/ukroutes

Primary LanguagePythonApache License 2.0Apache-2.0

This project uses networkx to estimate drive times from source nodes to destination nodes on the UK road network.

Installation

Requirements

You may install this project directly with pip (or similar) using:

pip install git+https://github.com/cjber/ukroutes

Alternatively you can install the project locally, using the following steps:

  1. Clone the repository:

    git clone https://github.com/cjber/ukroutes.git
    cd ukroutes
  2. Set up a Python virtual environment:

    python -m venv venv
    source venv/bin/activate  # On Windows, use `venv\Scripts\activate`
  3. Install the required dependencies:

    pip install -r requirements.lock

Usage

This project requires several data files that cannot be redistributed.

The Python script scripts/demo.py gives a simple overview of this library;

import pandas as pd
from tqdm import tqdm

from ukroutes.common.utils import Paths
from ukroutes.routing import Route


def process_dentists():
    dentists_eng = pd.read_csv(Paths.RAW / "dentists_england.csv")
    dentists_scot = pd.read_csv(Paths.RAW / "dentists_scotland.csv")
    postcodes = pd.read_parquet(Paths.PROCESSED / "onspd" / "postcodes.parquet")

    dentists_eng["postcode"] = dentists_eng["postcode"].str.replace(" ", "")
    dentists_scot["postcode"] = dentists_scot["postcode"].str.replace(" ", "")

    dentists = pd.concat([dentists_eng, dentists_scot])
    dentists = dentists.merge(postcodes, on="postcode")
    dentists.drop(columns="postcode").to_parquet(Paths.PROCESSED / "dentists.parquet")


process_dentists()

postcodes = pd.read_parquet(Paths.PROCESSED / "postcodes.parquet")
nodes = pd.read_parquet(Paths.PROCESSED / "oproad" / "nodes.parquet")
edges = pd.read_parquet(Paths.PROCESSED / "oproad" / "edges.parquet")

pq_files = list(Paths.PROCESSED.glob("*.parquet"))
for file in tqdm(pq_files):
    source = pd.read_parquet(file).dropna(subset=["easting", "northing"])
    route = Route(source=source, target=postcodes, nodes=nodes, edges=edges)
    distances = route.route()
    distances.to_parquet(Paths.OUT / f"{file.stem}_distances.parquet")

Routing Methodology

The primary goal of this project is to determine the distance of points of interest to each postcode within Great Britain. Given there are over 1.7 million postcodes, instead of routing from each postcode to each point of interest, the processing is inverted, routing from points of interest to all nodes in a graph, these nodes are then filtered to find postcodes. The following gives an overview of the sequential processing involved to achieve this.

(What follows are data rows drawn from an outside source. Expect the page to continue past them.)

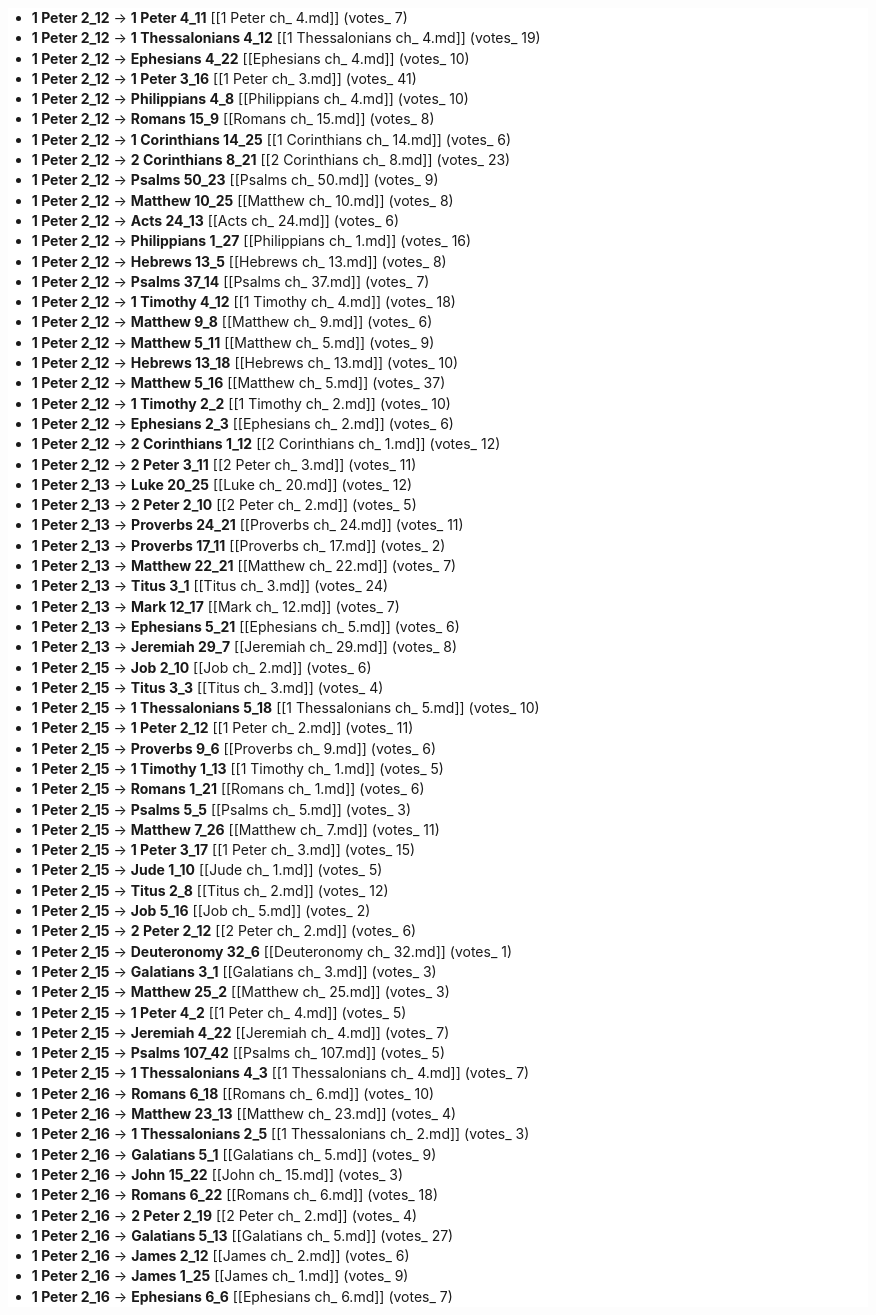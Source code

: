 - **1 Peter 2_12** → **1 Peter 4_11** [[1 Peter ch_ 4.md]] (votes_ 7)
- **1 Peter 2_12** → **1 Thessalonians 4_12** [[1 Thessalonians ch_ 4.md]] (votes_ 19)
- **1 Peter 2_12** → **Ephesians 4_22** [[Ephesians ch_ 4.md]] (votes_ 10)
- **1 Peter 2_12** → **1 Peter 3_16** [[1 Peter ch_ 3.md]] (votes_ 41)
- **1 Peter 2_12** → **Philippians 4_8** [[Philippians ch_ 4.md]] (votes_ 10)
- **1 Peter 2_12** → **Romans 15_9** [[Romans ch_ 15.md]] (votes_ 8)
- **1 Peter 2_12** → **1 Corinthians 14_25** [[1 Corinthians ch_ 14.md]] (votes_ 6)
- **1 Peter 2_12** → **2 Corinthians 8_21** [[2 Corinthians ch_ 8.md]] (votes_ 23)
- **1 Peter 2_12** → **Psalms 50_23** [[Psalms ch_ 50.md]] (votes_ 9)
- **1 Peter 2_12** → **Matthew 10_25** [[Matthew ch_ 10.md]] (votes_ 8)
- **1 Peter 2_12** → **Acts 24_13** [[Acts ch_ 24.md]] (votes_ 6)
- **1 Peter 2_12** → **Philippians 1_27** [[Philippians ch_ 1.md]] (votes_ 16)
- **1 Peter 2_12** → **Hebrews 13_5** [[Hebrews ch_ 13.md]] (votes_ 8)
- **1 Peter 2_12** → **Psalms 37_14** [[Psalms ch_ 37.md]] (votes_ 7)
- **1 Peter 2_12** → **1 Timothy 4_12** [[1 Timothy ch_ 4.md]] (votes_ 18)
- **1 Peter 2_12** → **Matthew 9_8** [[Matthew ch_ 9.md]] (votes_ 6)
- **1 Peter 2_12** → **Matthew 5_11** [[Matthew ch_ 5.md]] (votes_ 9)
- **1 Peter 2_12** → **Hebrews 13_18** [[Hebrews ch_ 13.md]] (votes_ 10)
- **1 Peter 2_12** → **Matthew 5_16** [[Matthew ch_ 5.md]] (votes_ 37)
- **1 Peter 2_12** → **1 Timothy 2_2** [[1 Timothy ch_ 2.md]] (votes_ 10)
- **1 Peter 2_12** → **Ephesians 2_3** [[Ephesians ch_ 2.md]] (votes_ 6)
- **1 Peter 2_12** → **2 Corinthians 1_12** [[2 Corinthians ch_ 1.md]] (votes_ 12)
- **1 Peter 2_12** → **2 Peter 3_11** [[2 Peter ch_ 3.md]] (votes_ 11)
- **1 Peter 2_13** → **Luke 20_25** [[Luke ch_ 20.md]] (votes_ 12)
- **1 Peter 2_13** → **2 Peter 2_10** [[2 Peter ch_ 2.md]] (votes_ 5)
- **1 Peter 2_13** → **Proverbs 24_21** [[Proverbs ch_ 24.md]] (votes_ 11)
- **1 Peter 2_13** → **Proverbs 17_11** [[Proverbs ch_ 17.md]] (votes_ 2)
- **1 Peter 2_13** → **Matthew 22_21** [[Matthew ch_ 22.md]] (votes_ 7)
- **1 Peter 2_13** → **Titus 3_1** [[Titus ch_ 3.md]] (votes_ 24)
- **1 Peter 2_13** → **Mark 12_17** [[Mark ch_ 12.md]] (votes_ 7)
- **1 Peter 2_13** → **Ephesians 5_21** [[Ephesians ch_ 5.md]] (votes_ 6)
- **1 Peter 2_13** → **Jeremiah 29_7** [[Jeremiah ch_ 29.md]] (votes_ 8)
- **1 Peter 2_15** → **Job 2_10** [[Job ch_ 2.md]] (votes_ 6)
- **1 Peter 2_15** → **Titus 3_3** [[Titus ch_ 3.md]] (votes_ 4)
- **1 Peter 2_15** → **1 Thessalonians 5_18** [[1 Thessalonians ch_ 5.md]] (votes_ 10)
- **1 Peter 2_15** → **1 Peter 2_12** [[1 Peter ch_ 2.md]] (votes_ 11)
- **1 Peter 2_15** → **Proverbs 9_6** [[Proverbs ch_ 9.md]] (votes_ 6)
- **1 Peter 2_15** → **1 Timothy 1_13** [[1 Timothy ch_ 1.md]] (votes_ 5)
- **1 Peter 2_15** → **Romans 1_21** [[Romans ch_ 1.md]] (votes_ 6)
- **1 Peter 2_15** → **Psalms 5_5** [[Psalms ch_ 5.md]] (votes_ 3)
- **1 Peter 2_15** → **Matthew 7_26** [[Matthew ch_ 7.md]] (votes_ 11)
- **1 Peter 2_15** → **1 Peter 3_17** [[1 Peter ch_ 3.md]] (votes_ 15)
- **1 Peter 2_15** → **Jude 1_10** [[Jude ch_ 1.md]] (votes_ 5)
- **1 Peter 2_15** → **Titus 2_8** [[Titus ch_ 2.md]] (votes_ 12)
- **1 Peter 2_15** → **Job 5_16** [[Job ch_ 5.md]] (votes_ 2)
- **1 Peter 2_15** → **2 Peter 2_12** [[2 Peter ch_ 2.md]] (votes_ 6)
- **1 Peter 2_15** → **Deuteronomy 32_6** [[Deuteronomy ch_ 32.md]] (votes_ 1)
- **1 Peter 2_15** → **Galatians 3_1** [[Galatians ch_ 3.md]] (votes_ 3)
- **1 Peter 2_15** → **Matthew 25_2** [[Matthew ch_ 25.md]] (votes_ 3)
- **1 Peter 2_15** → **1 Peter 4_2** [[1 Peter ch_ 4.md]] (votes_ 5)
- **1 Peter 2_15** → **Jeremiah 4_22** [[Jeremiah ch_ 4.md]] (votes_ 7)
- **1 Peter 2_15** → **Psalms 107_42** [[Psalms ch_ 107.md]] (votes_ 5)
- **1 Peter 2_15** → **1 Thessalonians 4_3** [[1 Thessalonians ch_ 4.md]] (votes_ 7)
- **1 Peter 2_16** → **Romans 6_18** [[Romans ch_ 6.md]] (votes_ 10)
- **1 Peter 2_16** → **Matthew 23_13** [[Matthew ch_ 23.md]] (votes_ 4)
- **1 Peter 2_16** → **1 Thessalonians 2_5** [[1 Thessalonians ch_ 2.md]] (votes_ 3)
- **1 Peter 2_16** → **Galatians 5_1** [[Galatians ch_ 5.md]] (votes_ 9)
- **1 Peter 2_16** → **John 15_22** [[John ch_ 15.md]] (votes_ 3)
- **1 Peter 2_16** → **Romans 6_22** [[Romans ch_ 6.md]] (votes_ 18)
- **1 Peter 2_16** → **2 Peter 2_19** [[2 Peter ch_ 2.md]] (votes_ 4)
- **1 Peter 2_16** → **Galatians 5_13** [[Galatians ch_ 5.md]] (votes_ 27)
- **1 Peter 2_16** → **James 2_12** [[James ch_ 2.md]] (votes_ 6)
- **1 Peter 2_16** → **James 1_25** [[James ch_ 1.md]] (votes_ 9)
- **1 Peter 2_16** → **Ephesians 6_6** [[Ephesians ch_ 6.md]] (votes_ 7)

  1. Process the OS Open Road Network

Ordnance Survey publish road speed estimates alongside their road network documentation. These estimates are used to provide average speed estimates and subsequent drive-time estimates using the length of linestring geometries. For example the road speed estimate for all motorways is 67mph, while for single carriageway A and B roads the estimate is 25mph. These speeds are converted to drive-time in minutes using the road length.

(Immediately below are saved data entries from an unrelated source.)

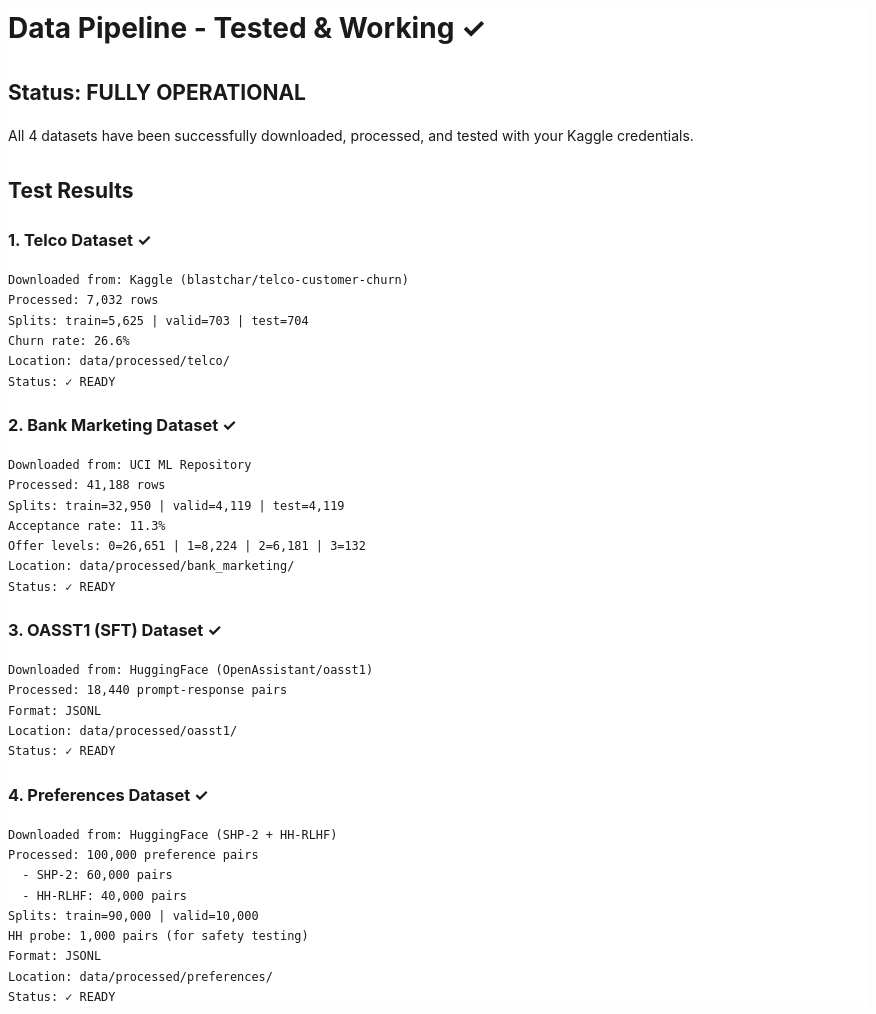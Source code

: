 # Data Pipeline - Tested & Working ✓

## Status: FULLY OPERATIONAL

All 4 datasets have been successfully downloaded, processed, and tested with your Kaggle credentials.

## Test Results

### 1. Telco Dataset ✓
```
Downloaded from: Kaggle (blastchar/telco-customer-churn)
Processed: 7,032 rows
Splits: train=5,625 | valid=703 | test=704
Churn rate: 26.6%
Location: data/processed/telco/
Status: ✓ READY
```

### 2. Bank Marketing Dataset ✓
```
Downloaded from: UCI ML Repository
Processed: 41,188 rows
Splits: train=32,950 | valid=4,119 | test=4,119
Acceptance rate: 11.3%
Offer levels: 0=26,651 | 1=8,224 | 2=6,181 | 3=132
Location: data/processed/bank_marketing/
Status: ✓ READY
```

### 3. OASST1 (SFT) Dataset ✓
```
Downloaded from: HuggingFace (OpenAssistant/oasst1)
Processed: 18,440 prompt-response pairs
Format: JSONL
Location: data/processed/oasst1/
Status: ✓ READY
```

### 4. Preferences Dataset ✓
```
Downloaded from: HuggingFace (SHP-2 + HH-RLHF)
Processed: 100,000 preference pairs
  - SHP-2: 60,000 pairs
  - HH-RLHF: 40,000 pairs
Splits: train=90,000 | valid=10,000
HH probe: 1,000 pairs (for safety testing)
Format: JSONL
Location: data/processed/preferences/
Status: ✓ READY
```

OS Open Roads does not include ferry routes. These were therefore taken from OpenStreetMap (OSM), using the Overpass API (http://overpass-turbo.eu) with the query found here. KDTree from scipy.spatial is then used to determine the nearest road node point to the start and end location of these routes, allowing for them to be added directly to the road network. The speed estimate for these routes is 25mph, around the speed of an average ferry.

Despite the addition of ferry routes connecting isolated road networks on islands to the mainland, there were still road nodes that did not connect directly to the road network. These did not appear to follow any pattern; distributed evenly across GB. These were therefore removed after being identified using the nx.connected_components() function.

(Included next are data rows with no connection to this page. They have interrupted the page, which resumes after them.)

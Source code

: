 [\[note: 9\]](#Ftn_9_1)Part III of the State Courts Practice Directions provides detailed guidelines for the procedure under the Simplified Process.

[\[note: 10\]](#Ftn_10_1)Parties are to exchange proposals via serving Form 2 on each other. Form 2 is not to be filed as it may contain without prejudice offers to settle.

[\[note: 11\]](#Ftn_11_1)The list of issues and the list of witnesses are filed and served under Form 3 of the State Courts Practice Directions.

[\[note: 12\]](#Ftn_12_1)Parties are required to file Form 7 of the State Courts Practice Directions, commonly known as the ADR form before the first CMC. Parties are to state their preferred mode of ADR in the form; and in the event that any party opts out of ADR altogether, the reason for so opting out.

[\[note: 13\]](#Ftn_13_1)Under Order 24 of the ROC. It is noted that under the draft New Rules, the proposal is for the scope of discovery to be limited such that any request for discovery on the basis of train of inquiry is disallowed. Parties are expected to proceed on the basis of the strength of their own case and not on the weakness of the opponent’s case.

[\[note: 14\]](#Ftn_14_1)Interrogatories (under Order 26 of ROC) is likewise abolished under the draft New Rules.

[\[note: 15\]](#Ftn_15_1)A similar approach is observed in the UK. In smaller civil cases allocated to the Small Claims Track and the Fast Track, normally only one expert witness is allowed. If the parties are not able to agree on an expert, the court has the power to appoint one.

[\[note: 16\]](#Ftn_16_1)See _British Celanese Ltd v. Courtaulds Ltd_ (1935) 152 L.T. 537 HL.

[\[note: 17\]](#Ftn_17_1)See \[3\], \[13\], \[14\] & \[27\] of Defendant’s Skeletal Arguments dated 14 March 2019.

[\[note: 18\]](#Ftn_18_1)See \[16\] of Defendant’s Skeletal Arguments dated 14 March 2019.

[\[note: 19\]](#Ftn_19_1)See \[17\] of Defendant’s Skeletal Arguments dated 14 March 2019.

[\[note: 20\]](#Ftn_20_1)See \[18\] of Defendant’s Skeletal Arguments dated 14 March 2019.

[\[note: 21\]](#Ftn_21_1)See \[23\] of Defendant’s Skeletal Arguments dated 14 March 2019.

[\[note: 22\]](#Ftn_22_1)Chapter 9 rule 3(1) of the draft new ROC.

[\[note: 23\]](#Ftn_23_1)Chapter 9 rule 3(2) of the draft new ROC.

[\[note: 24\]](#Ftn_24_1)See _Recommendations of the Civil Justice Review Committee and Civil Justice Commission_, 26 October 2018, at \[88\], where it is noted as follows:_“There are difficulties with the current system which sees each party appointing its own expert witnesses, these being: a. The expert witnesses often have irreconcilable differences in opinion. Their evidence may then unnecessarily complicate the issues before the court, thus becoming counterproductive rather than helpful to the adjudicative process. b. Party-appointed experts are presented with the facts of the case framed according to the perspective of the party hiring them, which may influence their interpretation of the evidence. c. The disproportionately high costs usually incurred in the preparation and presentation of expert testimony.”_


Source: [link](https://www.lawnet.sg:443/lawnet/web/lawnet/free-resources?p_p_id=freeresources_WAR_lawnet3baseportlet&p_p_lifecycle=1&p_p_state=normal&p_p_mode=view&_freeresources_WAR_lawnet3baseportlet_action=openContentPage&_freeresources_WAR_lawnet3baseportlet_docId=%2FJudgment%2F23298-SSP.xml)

  1. Add Postcodes and POIs to the road network

The add_to_graph method creates new nodes at the location of a collection of easting and northing coordinates. These nodes are then added to the road network by generating a new edge between this point and the nearest k road nodes using a KDTree, with a speed estimate of 25mph.

  1. Routing from POIs to postcodes

While the interest is in determining the distance from postcodes to POIs, the previous processing allows for a large speed-up by considering the reverse of this task. The Route class in routing.py primarily routes using the Multi Source Shortest Path nx.multi_source_dijkstra algorithm, which allows for weighted routing from points of interest to all other nodes in a graph. This approach means that for each node associated with a postcode, the minimum returned distance indicates the nearest POI by drive-time.